A tired, haggard old man on the bus with his shopping cart. The high school valedictorian who plays basketball and baseball. Not the images we've come to accept as representations of evil. Yet even before he meets Dussander, Todd is wilier than your typical teen -- as if the methodicalness with which he gathered his evidence isn't convincing enough, he also arranges for it to be found in case something should happen to him at Dussander's hands. As Todd subjects Dussander to further and further "indignities," (Dussander's word) -- such as forcing the old man to wear a Nazi uniform and march about -- it isn't a specifically Nazi brand of evil that Todd succumbs to (in fact, he's frightened when Dussander snaps a Nazi salute) but a more general nastiness, as he becomes a clever liar and manipulator. Just as Dussander could be suave and charming at a dinner with Todd's parents and later torture a neighborhood cat not for fun but almost because he couldn't not hurt the creature, Todd develops a secret, pained inner life for himself. Todd not only reawakens an evil that had been asleep within Dussander, he unwittingly awakens a similar depravity within himself.

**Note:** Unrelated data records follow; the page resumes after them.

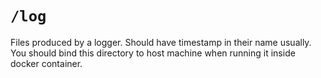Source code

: # `/log`

Files produced by a logger.
Should have timestamp in their name usually.
You should bind this directory to host machine when running it inside docker container.
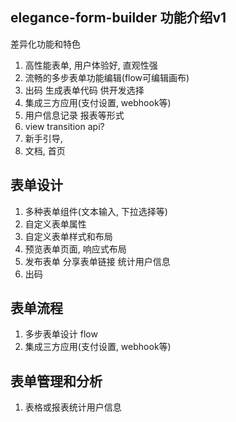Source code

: ## elegance-form-builder 功能介绍v1

差异化功能和特色
1. 高性能表单, 用户体验好, 直观性强
2. 流畅的多步表单功能编辑(flow可编辑画布)
3. 出码 生成表单代码 供开发选择
4. 集成三方应用(支付设置, webhook等)
5. 用户信息记录 报表等形式
6. view transition api?
7. 新手引导,
8. 文档, 首页

## 表单设计

1. 多种表单组件(文本输入, 下拉选择等)
2. 自定义表单属性
3. 自定义表单样式和布局
4. 预览表单页面, 响应式布局
5. 发布表单 分享表单链接 统计用户信息
6. 出码

## 表单流程

1. 多步表单设计 flow
2. 集成三方应用(支付设置, webhook等)

## 表单管理和分析

1. 表格或报表统计用户信息
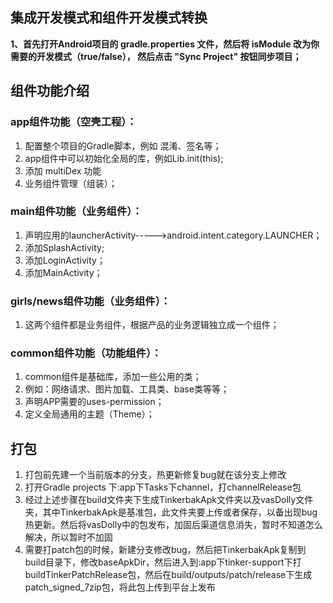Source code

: ## 集成开发模式和组件开发模式转换

**1、首先打开Android项目的 gradle.properties 文件，然后将 isModule 改为你需要的开发模式（true/false），
然后点击 "Sync Project" 按钮同步项目；**


## 组件功能介绍

### app组件功能（空壳工程）：
1. 配置整个项目的Gradle脚本，例如 混淆、签名等；
2. app组件中可以初始化全局的库，例如Lib.init(this);
3. 添加 multiDex 功能
4. 业务组件管理（组装）；

### main组件功能（业务组件）：
1. 声明应用的launcherActivity----->android.intent.category.LAUNCHER；
2. 添加SplashActivity;
3. 添加LoginActivity；
4. 添加MainActivity；

### girls/news组件功能（业务组件）：
1. 这两个组件都是业务组件，根据产品的业务逻辑独立成一个组件；

### common组件功能（功能组件）：
1. common组件是基础库，添加一些公用的类；
2. 例如：网络请求、图片加载、工具类、base类等等；
3. 声明APP需要的uses-permission；
4. 定义全局通用的主题（Theme）；

## 打包
1. 打包前先建一个当前版本的分支，热更新修复bug就在该分支上修改
2. 打开Gradle projects 下:app下Tasks下channel，打channelRelease包
3. 经过上述步骤在build文件夹下生成TinkerbakApk文件夹以及vasDolly文件夹，其中TinkerbakApk是基准包，此文件夹要上传或者保存，以备出现bug热更新。然后将vasDolly中的包发布，加固后渠道信息消失，暂时不知道怎么解决，所以暂时不加固
4. 需要打patch包的时候，新建分支修改bug，然后把TinkerbakApk复制到build目录下，修改baseApkDir，然后进入到:app下tinker-support下打buildTinkerPatchRelease包，然后在build/outputs/patch/release下生成patch_signed_7zip包，将此包上传到平台上发布

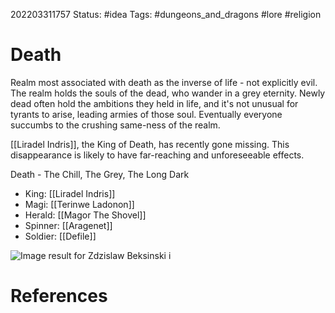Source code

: 202203311757
Status: #idea
Tags: #dungeons_and_dragons #lore #religion 

# Death
Realm most associated with death as the inverse of life - not explicitly evil. The realm holds the souls of the dead, who wander in a grey eternity. Newly dead often hold the ambitions they held in life, and it's not unusual for tyrants to arise, leading armies of those soul. Eventually everyone succumbs to the crushing same-ness of the realm.

[[Liradel Indris]], the King of Death, has recently gone missing. This disappearance is likely to have far-reaching and unforeseeable effects.

Death - The Chill, The Grey, The Long Dark
- King: [[Liradel Indris]]
- Magi: [[Terinwe Ladonon]]
- Herald: [[Magor The Shovel]]
- Spinner: [[Aragenet]] 
- Soldier: [[Defile]]

![Image result for Zdzislaw Beksinski i](https://lh3.googleusercontent.com/GEInd6ElTCcbIJuBw7bhxao4Zsa3M5BC9ySVbsjbE2oe_PLjMz2-tpMm-5PxDT87SdqJ6kiJBXCRuwMV5xpniCQcDmN6nfuKpGzETB-Es48-VFpNB8htA_vwx0_rP69W1NGB_KN_)

# References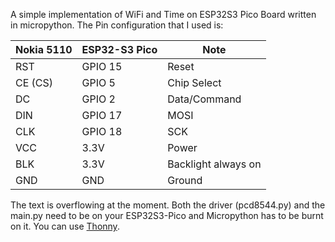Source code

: A simple implementation of WiFi and Time on ESP32S3 Pico Board written in micropython. The Pin configuration that I used is:

| Nokia 5110 | ESP32-S3 Pico | Note                |
| ---------- | ------------- | ------------------- |
| RST        | GPIO 15       | Reset               |
| CE (CS)    | GPIO 5        | Chip Select         |
| DC         | GPIO 2        | Data/Command        |
| DIN        | GPIO 17       | MOSI                |
| CLK        | GPIO 18       | SCK                 |
| VCC        | 3.3V          | Power               |
| BLK        | 3.3V          | Backlight always on |
| GND        | GND           | Ground              |

The text is overflowing at the moment. Both the driver (pcd8544.py) and the main.py need to be on your ESP32S3-Pico and Micropython has to be burnt on it. You can use [Thonny](https://thonny.org).
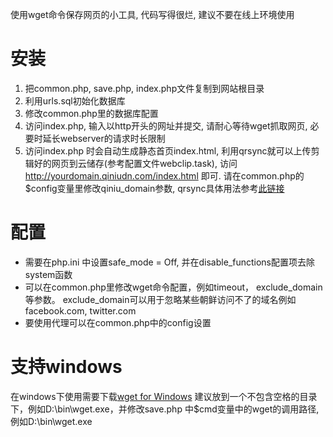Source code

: 使用wget命令保存网页的小工具, 代码写得很烂, 建议不要在线上环境使用

# 安装 

1. 把common.php, save.php, index.php文件复制到网站根目录
2. 利用urls.sql初始化数据库
3. 修改common.php里的数据库配置
4. 访问index.php, 输入以http开头的网址并提交, 请耐心等待wget抓取网页, 必要时延长webserver的请求时长限制
5. 访问index.php 时会自动生成静态首页index.html, 利用qrsync就可以上传剪辑好的网页到云储存(参考配置文件webclip.task), 访问 http://yourdomain.qiniudn.com/index.html 即可. 请在common.php的$config变量里修改qiniu_domain参数, qrsync具体用法参考[此链接 ](http://docs.qiniutek.com/v3/tools/qrsync/) 

# 配置
- 需要在php.ini 中设置safe_mode = Off, 并在disable_functions配置项去除system函数
- 可以在common.php里修改wget命令配置，例如timeout， exclude_domain等参数。 exclude_domain可以用于忽略某些朝鲜访问不了的域名例如facebook.com, twitter.com
- 要使用代理可以在common.php中的config设置

# 支持windows

在windows下使用需要下载[wget for Windows](http://gnuwin32.sourceforge.net/packages/wget.htm) 建议放到一个不包含空格的目录下，例如D:\bin\wget.exe，并修改save.php 中$cmd变量中的wget的调用路径, 例如D:\\bin\\wget.exe
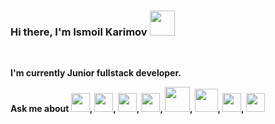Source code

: ### Hi there, I'm Ismoil Karimov <img src="https://i.pinimg.com/originals/30/16/9e/30169e4a670daf12443df7d2dd140176.gif" width="40px">
<br /> 

<strong>I'm currently Junior fullstack developer.</strong>

<strong>  Ask me about  <img src="https://avatars.mds.yandex.net/i?id=db0607fc2e5f4c53dce85879e2e5b56b-4901917-images-thumbs&n=13" width="30">, 
  <img src="https://avatars.mds.yandex.net/i?id=754207a18e63f5075e89792d6b381aa1-7065990-images-thumbs&n=13" width="30">, 
  <img src="https://i.pinimg.com/originals/71/6f/e3/716fe300cd30c29a43ea82ae60c649b9.png" width="30">, 
  <img src="https://w7.pngwing.com/pngs/437/300/png-transparent-sass-npm-cascading-style-sheets-node-js-sass-purple-violet-text.png" width="30">,
  <img src="https://miro.medium.com/max/1200/1*WA_9JsyqFkge2HwYKcdJQw.png" width="40">, 
  <img src="https://images.squarespace-cdn.com/content/v1/5f1af311dd6ca72fda592fe7/1610112022580-OKW67DO0YLQASS1BRZQ1/node.png" width="37">, 
  <img src="https://wsofter.ru/wp-content/uploads/2017/12/node-express-768x768.png" width="30">, 
  <img src="https://www.walkweltech.com/assets/images/technology/mongodb.png" width="30"> 
  </strong>



<!--
**IsmoilKarimov/IsmoilKarimov** is a ✨ _special_ ✨ repository because its `README.md` (this file) appears on your GitHub profile.

Here are some ideas to get you started:

- 🔭 I’m currently working on ...
- 🌱 I’m currently learning ...
- 👯 I’m looking to collaborate on ...
- 🤔 I’m looking for help with ...
- 💬 Ask me about ...
- 📫 How to reach me: ...
- 😄 Pronouns: ...
- ⚡ Fun fact: ...
-->
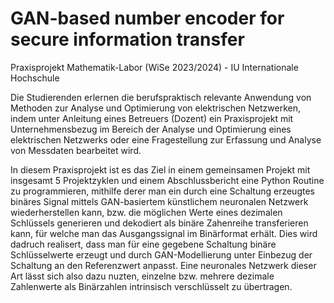 # GAN-based number encoder for secure information transfer

Praxisprojekt Mathematik-Labor (WiSe 2023/2024) - IU Internationale Hochschule

Die Studierenden erlernen die berufspraktisch relevante Anwendung von Methoden zur Analyse und Optimierung von elektrischen Netzwerken, indem unter Anleitung eines Betreuers (Dozent) ein Praxisprojekt mit Unternehmensbezug im Bereich der Analyse und Optimierung eines elektrischen Netzwerks oder eine Fragestellung zur Erfassung und Analyse von Messdaten bearbeitet wird.

In diesem Praxisprojekt ist es das Ziel in einem gemeinsamen Projekt mit insgesamt 5 Projektzyklen und einem Abschlussbericht eine Python Routine zu programmieren, mithilfe derer man ein durch eine Schaltung erzeugtes binäres Signal mittels GAN-basiertem künstlichem neuronalen Netzwerk wiederherstellen kann, bzw. die möglichen Werte eines dezimalen Schlüssels generieren und dekodiert als binäre Zahenreihe transferieren kann, für welche man das Ausgangssignal im Binärformat erhält. Dies wird dadruch realisert, dass man für eine gegebene Schaltung binäre Schlüsselwerte erzeugt und durch GAN-Modellierung unter Einbezug der Schaltung an den Referenzwert anpasst. Eine neuronales Netzwerk dieser Art lässt sich also dazu nuzten, einzelne bzw. mehrere dezimale Zahlenwerte als Binärzahlen intrinsisch verschlüsselt zu übertragen.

Part of the horror of Apt Pupil is that such baseness is to be found in a regular, "we never thought it could happen here" suburb. The film's high school corridors and comfortable upper-middle-class houses are suffused with warm, clean blue and gold light, which in another film would signify emotional security and physical safety. Here, it's an ironic emphasis underlining the nightmare hidden in our "normal" world. And yet, there are hints of the danger out in the open. A cheery mural in the high school has a bold message and a fascist undertone: Dare to Be a Leader. When even a smart kid like Todd is so easily subverted, the dare is only in how one chooses to lead.

With the dynamic between Todd and Dussander the crux of the story, the success or failure of Apt Pupil falls with its stars, and McKellen and Renfro ensure that the film is entirely successful. McKellen, looking much older and more worn than he does in the later Gods and Monsters, is brilliant as Todd's dark teacher, using his rediscovered malevolence as a revitalizing force, giving him a new spring in his step. Renfro -- a younger, angrier John Cusack -- gets better with every performance, and more than holds his own against the formidable McKellen.

With no reassuring resolution to offer at its end, Apt Pupil shows us that once the malign genie is out of the bottle, there's no putting it back. This is a striking tale of the psychology of evil, and how easy it can be to pass it along to young minds.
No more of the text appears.